Vom 25. Oktober bis 5. November müssen die Schülerinnen und Schüler auch im Unterricht am Platz eine Maske tragen. Außerdem müssen alle nicht geimpften Kinder und Jugendlichen für die Teilnahme am Präsenzunterricht drei- statt zweimal pro Woche einen negativen Test nachweisen.
Dieser Corona-Test kann weiterhin kostenfrei in der Schule gemacht werden. Das Ergebnis wird im Testheft vermerkt. Alternativ kann der Nachweis auch über eines der Testzentren erfolgen. Der Test darf zu Beginn des Schultags aber höchstens 72 Stunden alt sein.
Das Kultusministerium hatte bereits für die Zeit nach den Sommerferien zwei Präventionswochen mit diesen Maßnahmen angeordnet gehabt. Nach Einschätzung von Kultusminister Alexander Lorz (CDU) hatte dies mit dazu beigetragen, dass es im laufenden Schuljahr bislang durchgehend Präsenzunterricht an den hessischen Schulen gibt.

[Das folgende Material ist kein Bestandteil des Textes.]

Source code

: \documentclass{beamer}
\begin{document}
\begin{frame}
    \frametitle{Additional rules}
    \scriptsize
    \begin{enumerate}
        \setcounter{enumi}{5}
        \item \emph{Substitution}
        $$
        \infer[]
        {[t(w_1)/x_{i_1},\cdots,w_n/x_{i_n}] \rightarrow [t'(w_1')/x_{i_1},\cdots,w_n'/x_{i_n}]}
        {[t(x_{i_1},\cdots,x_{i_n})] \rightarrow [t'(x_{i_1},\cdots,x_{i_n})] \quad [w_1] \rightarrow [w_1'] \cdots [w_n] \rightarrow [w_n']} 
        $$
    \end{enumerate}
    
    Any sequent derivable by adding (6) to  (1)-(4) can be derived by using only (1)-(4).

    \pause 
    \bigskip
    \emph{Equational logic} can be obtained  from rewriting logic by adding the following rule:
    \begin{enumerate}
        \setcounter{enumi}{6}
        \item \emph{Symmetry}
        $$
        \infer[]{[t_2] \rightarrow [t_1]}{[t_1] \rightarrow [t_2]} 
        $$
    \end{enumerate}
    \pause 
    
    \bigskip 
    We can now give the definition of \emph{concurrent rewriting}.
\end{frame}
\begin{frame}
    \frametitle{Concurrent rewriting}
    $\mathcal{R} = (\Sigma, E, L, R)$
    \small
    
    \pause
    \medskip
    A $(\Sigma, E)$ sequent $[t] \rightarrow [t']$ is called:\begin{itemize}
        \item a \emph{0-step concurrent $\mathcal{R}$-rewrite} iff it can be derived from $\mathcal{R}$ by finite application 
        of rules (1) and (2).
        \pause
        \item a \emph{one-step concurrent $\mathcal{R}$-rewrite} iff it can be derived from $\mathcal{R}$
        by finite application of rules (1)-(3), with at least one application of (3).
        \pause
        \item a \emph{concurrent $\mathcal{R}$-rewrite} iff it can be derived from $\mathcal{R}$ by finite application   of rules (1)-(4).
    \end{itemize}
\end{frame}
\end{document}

Der Frankfurter Virologe Martin Stürmer hatte sich zuletzt für längere Corona-Präventionswochen nach den Herbstferien ausgesprochen. «Eine konsequente Maskenpflicht in den Schulen in Kombination mit einer engmaschigen Testung ist sicherlich ein probates Mittel, allerdings sollte das nicht nur auf zwei Wochen beschränkt bleiben», sagte er der dpa in Wiesbaden. «Es gibt sonst kaum geeignete Maßnahmen in den Schulen, um anderweitig die Schüler zu schützen.» Dies gelte vor allem für die unter Zwölfjährigen, «für die es ja noch keine Impfung gibt», sagte der Experte.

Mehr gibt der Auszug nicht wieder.